Authors: Jiayi Yao, Haibo Sun, Nianwen Xue Submitted on 24 Mar 2025 Abstract: In this paper, we evaluate the ability of Large Language Models (LLMs) to assess the veracity of claims in "news reports...
- 7Fact-checking AI-generated news reports: Can LLMs catch their own lies?
Abstract In this paper, we evaluate the ability of Large Language Models (LLMs) to assess the veracity of claims in “news reports” generated by themselves or other LLMs. Our goal is to determine wheth...
- 8Why Confidence Scoring With LLMs Is Dangerous
What to know before relying on confidence scoring of LLMs in a document review setting. When it comes to confidence assessments from LLMs, scoring predictions is essential. The most important thing ...
- 9Rethinking Confidence in LLM Data Extraction
Rethinking Confidence in LLM Data Extraction Extracting structured data from invoices using Large Language Models (LLMs) is alluring – just prompt a model like GPT to read an OCR’d invoice and output...
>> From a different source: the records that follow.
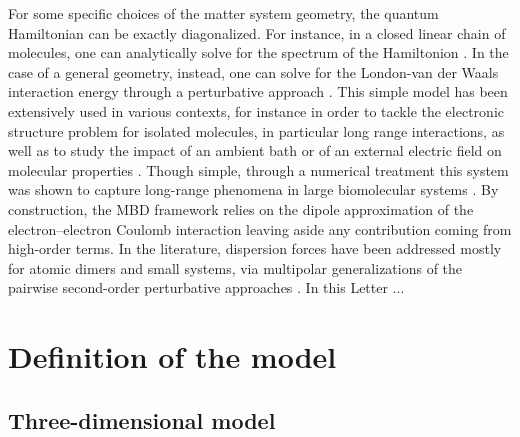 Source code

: \documentclass[reprint, amsmath, amssymb, aps]{revtex4-2}
\begin{document}
    For some specific choices of the matter system geometry, the quantum Hamiltonian can be exactly diagonalized. For instance, in a closed linear chain of molecules, one can analytically solve for the spectrum of the Hamiltonion \cite{doi:10.1063/1.1743992}. In the case of a general geometry, instead, one can solve for the London-van der Waals interaction energy through a perturbative approach \cite{doi:10.1063/1.1743991}.
    This simple model has been extensively used in various contexts, for instance in order to tackle the electronic structure problem for isolated molecules, in particular long range interactions, as well as to study the impact of an ambient bath or of an external electric field on molecular properties \cite{Karimpour_2022, karimpour2021comprehensive}.
    Though simple, through a numerical treatment this system was shown to capture long-range phenomena in large biomolecular systems \cite{https://doi.org/10.48550/arxiv.2205.11549}. By construction, the MBD framework relies on the dipole approximation of the electron–electron Coulomb interaction leaving aside any contribution coming from high-order terms. In the literature, dispersion forces have been addressed mostly for atomic dimers and small systems, via multipolar generalizations of the pairwise second-order perturbative approaches \cite{massa2021beyond,massa2021many,becke2006simple,becke2006exchange}.
    In this Letter ...


\section{Definition of the model}

    \subsection{Three-dimensional model}
\end{document}
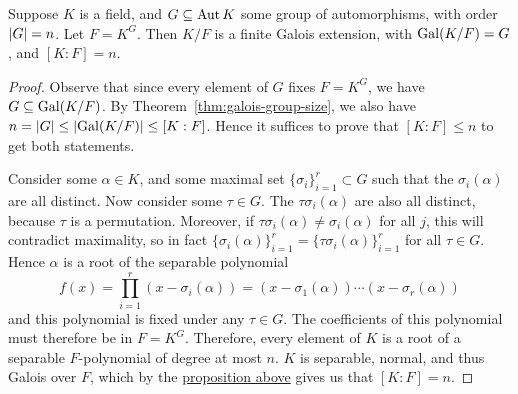 \begin{theorem}\label{thm:artin-galois}
    Suppose \(K\) is a field, and \(G \subseteq \Aut K\) some group of automorphisms,
    with order \(\abs{G} = n\).
    Let \(F = K^G\).
    Then \(K/F\) is a finite Galois extension, with \(\Gal(K/F) = G\),
    and \([K:F] = n\).
\end{theorem}
\begin{proof}
    Observe that since every element of \(G\) fixes \(F = K^G\), we have \(G \subseteq \Gal(K/F)\).
    By Theorem~\ref{thm:galois-group-size}, we also have \(n = \abs{G} \leq \abs{\Gal(K/F)} \leq [K:F]\).
    Hence it suffices to prove that \([K:F] \leq n\) to get both statements.

    Consider some \(\alpha \in K\), and some maximal set \({\{\sigma_i\}}_{i=1}^r \subset G\)
    such that the \(\sigma_i(\alpha)\) are all distinct.
    Now consider some \(\tau \in G\).
    The \(\tau\sigma_i(\alpha)\) are also all distinct, because \(\tau\) is a permutation.
    Moreover, if \(\tau\sigma_i(\alpha) \neq \sigma_i(\alpha)\) for all \(j\),
    this will contradict maximality, so in fact
    \({\{\sigma_i(\alpha)\}}_{i=1}^r = {\{\tau\sigma_i(\alpha)\}}_{i=1}^r\) for all \(\tau \in G\).
    Hence \(\alpha\) is a root of the separable polynomial
    \begin{equation*}
        f(x) = \prod_{i=1}^r (x-\sigma_i(\alpha)) = (x-\sigma_1(\alpha)) \cdots (x-\sigma_r(\alpha))
    \end{equation*}
    and this polynomial is fixed under any \(\tau \in G\).
    The coefficients of this polynomial must therefore be in \(F = K^G\).
    Therefore, every element of \(K\) is a root of a separable \(F\)-polynomial of degree at most \(n\).
    \(K\) is separable, normal, and thus Galois over \(F\),
    which by the \hyperref[prop:galois-group-separable]{proposition above} gives us that \([K:F] = n\).
\end{proof}

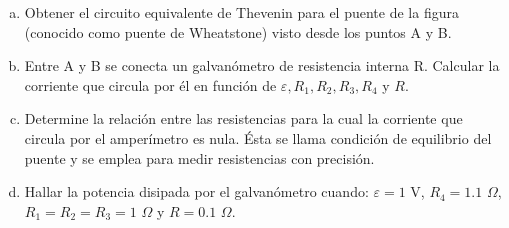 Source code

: \documentclass[problemas]{guia}
\begin{document}
\begin{problema}{}
    \begin{enumerate}[(a)]
        \item Obtener el circuito equivalente de Thevenin para el puente de la
            figura (conocido como puente de Wheatstone) visto desde los puntos 
            A y B.
        \item Entre A y B se conecta un galvanómetro de resistencia interna R.
            Calcular la corriente que circula por él en función de 
            $\varepsilon, R_1, R_2, R_3, R_4$ y $R$.
        \item Determine  la  relación  entre  las  resistencias  para  la cual
            la corriente que circula por el amperímetro es nula. Ésta se llama
            condición de equilibrio del puente y se emplea para medir 
            resistencias con precisión.
        \item Hallar  la  potencia  disipada  por  el  galvanómetro  cuando:
            $\varepsilon = 1$ V, $R_4 = 1.1$ $\Omega$, $R_1 = R_2 = R_3 = 1$ 
            $\Omega$  y $R = 0.1$ $\Omega$.
    \end{enumerate}
\end{problema}
\end{document}
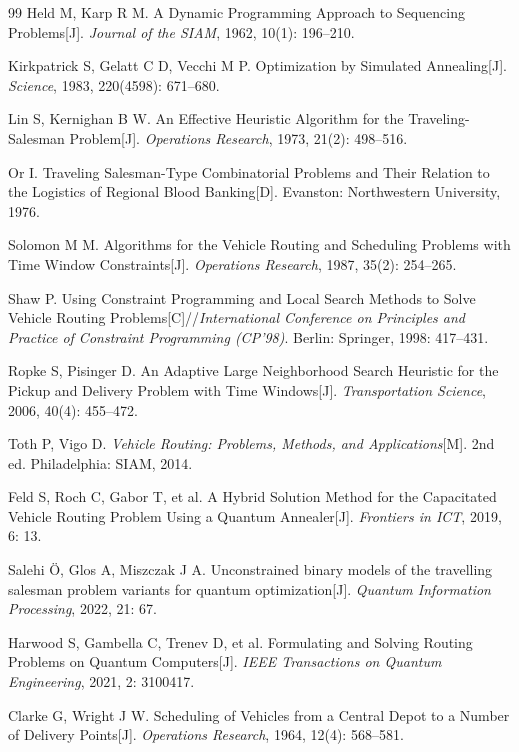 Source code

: \documentclass[UTF8,12pt,a4paper]{ctexart}
\begin{document}
\begin{thebibliography}{99}
Held M, Karp R M. A Dynamic Programming Approach to Sequencing Problems[J]. \emph{Journal of the SIAM}, 1962, 10(1): 196--210.

Kirkpatrick S, Gelatt C D, Vecchi M P. Optimization by Simulated Annealing[J]. \emph{Science}, 1983, 220(4598): 671--680.

Lin S, Kernighan B W. An Effective Heuristic Algorithm for the Traveling-Salesman Problem[J]. \emph{Operations Research}, 1973, 21(2): 498--516.

Or I. Traveling Salesman-Type Combinatorial Problems and Their Relation to the Logistics of Regional Blood Banking[D]. Evanston: Northwestern University, 1976.

Solomon M M. Algorithms for the Vehicle Routing and Scheduling Problems with Time Window Constraints[J]. \emph{Operations Research}, 1987, 35(2): 254--265.

Shaw P. Using Constraint Programming and Local Search Methods to Solve Vehicle Routing Problems[C]//\emph{International Conference on Principles and Practice of Constraint Programming (CP'98)}. Berlin: Springer, 1998: 417--431.

Ropke S, Pisinger D. An Adaptive Large Neighborhood Search Heuristic for the Pickup and Delivery Problem with Time Windows[J]. \emph{Transportation Science}, 2006, 40(4): 455--472.

Toth P, Vigo D. \emph{Vehicle Routing: Problems, Methods, and Applications}[M]. 2nd ed. Philadelphia: SIAM, 2014.

Feld S, Roch C, Gabor T, et al. A Hybrid Solution Method for the Capacitated Vehicle Routing Problem Using a Quantum Annealer[J]. \emph{Frontiers in ICT}, 2019, 6: 13.

Salehi Ö, Glos A, Miszczak J A. Unconstrained binary models of the travelling salesman problem variants for quantum optimization[J]. \emph{Quantum Information Processing}, 2022, 21: 67.

Harwood S, Gambella C, Trenev D, et al. Formulating and Solving Routing Problems on Quantum Computers[J]. \emph{IEEE Transactions on Quantum Engineering}, 2021, 2: 3100417.

Clarke G, Wright J W. Scheduling of Vehicles from a Central Depot to a Number of Delivery Points[J]. \emph{Operations Research}, 1964, 12(4): 568--581.

\end{thebibliography}
\end{document}
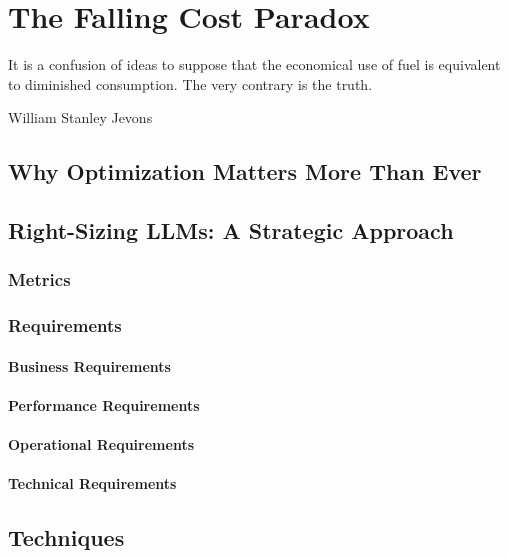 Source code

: \setchapterpreamble[u]{\margintoc}
\chapter{The Falling Cost Paradox}
\label{chapter:cost}

\epigraph{It is a confusion of ideas to suppose that the economical use of fuel is equivalent to diminished consumption. The very contrary is the truth.}{William Stanley Jevons}

\section{Why Optimization Matters More Than Ever}

\section{Right-Sizing LLMs: A Strategic Approach}

\subsection{Metrics}

\subsection{Requirements}

\subsubsection{Business Requirements}

\subsubsection{Performance Requirements}

\subsubsection{Operational Requirements}

\subsubsection{Technical Requirements}

\section{Techniques}

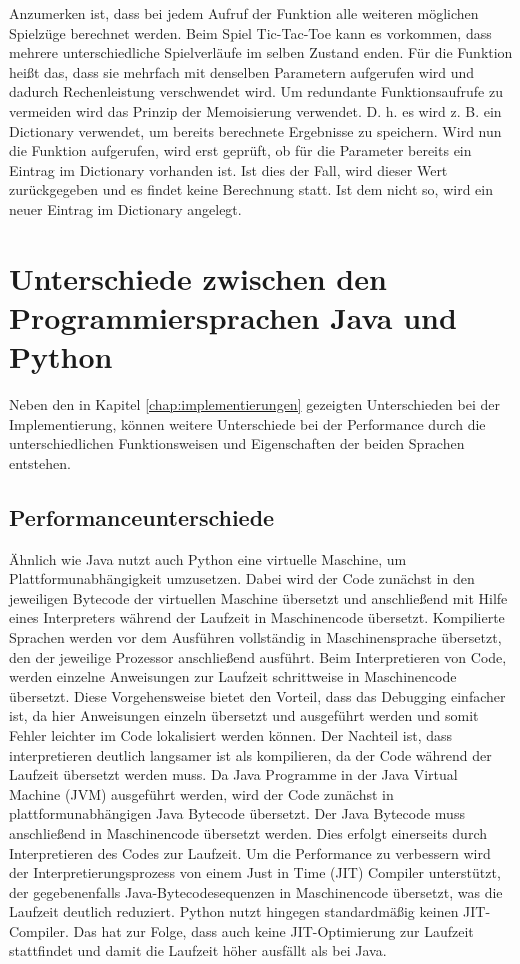 Anzumerken ist, dass bei jedem Aufruf der Funktion  alle weiteren möglichen Spielzüge berechnet werden. 
Beim Spiel Tic-Tac-Toe kann es vorkommen, dass mehrere unterschiedliche Spielverläufe im selben Zustand enden. 
Für die Funktion  heißt das, dass sie mehrfach mit denselben Parametern aufgerufen wird und dadurch 
Rechenleistung verschwendet wird. Um redundante Funktionsaufrufe zu vermeiden wird das Prinzip der Memoisierung 
verwendet. D. h. es wird z. B. ein Dictionary verwendet, um bereits berechnete Ergebnisse zu speichern. Wird nun 
die Funktion  aufgerufen, wird erst geprüft, ob für die Parameter bereits ein Eintrag im Dictionary 
vorhanden ist. Ist dies der Fall, wird dieser Wert zurückgegeben und es findet keine Berechnung statt. Ist dem nicht 
so, wird ein neuer Eintrag im Dictionary angelegt.

\section{Unterschiede zwischen den Programmiersprachen Java und Python}
\label{chap:unterschiede_python_java}
Neben den in Kapitel \ref{chap:implementierungen} gezeigten Unterschieden bei der Implementierung, können weitere Unterschiede 
bei der Performance durch die unterschiedlichen Funktionsweisen und Eigenschaften der beiden Sprachen entstehen.

\subsection{Performanceunterschiede}
Ähnlich wie Java nutzt auch Python eine virtuelle Maschine, um Plattformunabhängigkeit umzusetzen. Dabei wird der Code 
zunächst in den jeweiligen Bytecode der virtuellen Maschine übersetzt und anschließend mit Hilfe eines Interpreters während 
der Laufzeit in Maschinencode übersetzt. Kompilierte Sprachen werden vor dem Ausführen vollständig in Maschinensprache übersetzt, den der 
jeweilige Prozessor anschließend ausführt. Beim Interpretieren von Code, werden einzelne Anweisungen zur Laufzeit schrittweise 
in Maschinencode übersetzt. Diese Vorgehensweise bietet den Vorteil, dass das Debugging einfacher ist, da hier Anweisungen 
einzeln übersetzt und ausgeführt werden und somit Fehler leichter im Code lokalisiert werden können. Der Nachteil ist, dass 
interpretieren deutlich langsamer ist als kompilieren, da der Code während der Laufzeit übersetzt werden muss. Da Java Programme 
in der Java Virtual Machine (JVM) ausgeführt werden, wird der Code zunächst in plattformunabhängigen Java Bytecode übersetzt. 
Der Java Bytecode muss anschließend in Maschinencode übersetzt werden. Dies erfolgt einerseits durch Interpretieren des Codes 
zur Laufzeit. Um die Performance zu verbessern wird der Interpretierungsprozess von einem Just in Time (JIT) Compiler unterstützt, 
der gegebenenfalls Java-Bytecodesequenzen in Maschinencode übersetzt, was die Laufzeit deutlich reduziert.\autocite[Vgl.][]{Aboullaite.31.8.2017}
Python nutzt hingegen standardmäßig keinen JIT-Compiler. Das hat zur Folge, dass auch keine JIT-Optimierung zur Laufzeit stattfindet 
und damit die Laufzeit höher ausfällt als bei Java.\autocite[Vgl.][]{Shaw.16.7.2018}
- 10Regulation Priorities for Artificial Intelligence Foundation Models
Regulation Priorities for Artificial Intelligence Foundation Models Matthew R. Gaske * ABSTRACT This Article responds to the call in technology law literature for high-level frameworks to guide reg...
Generated by CoreProse in 4m 1s
What topic do you want to cover?
Get the same quality with verified sources on any subject.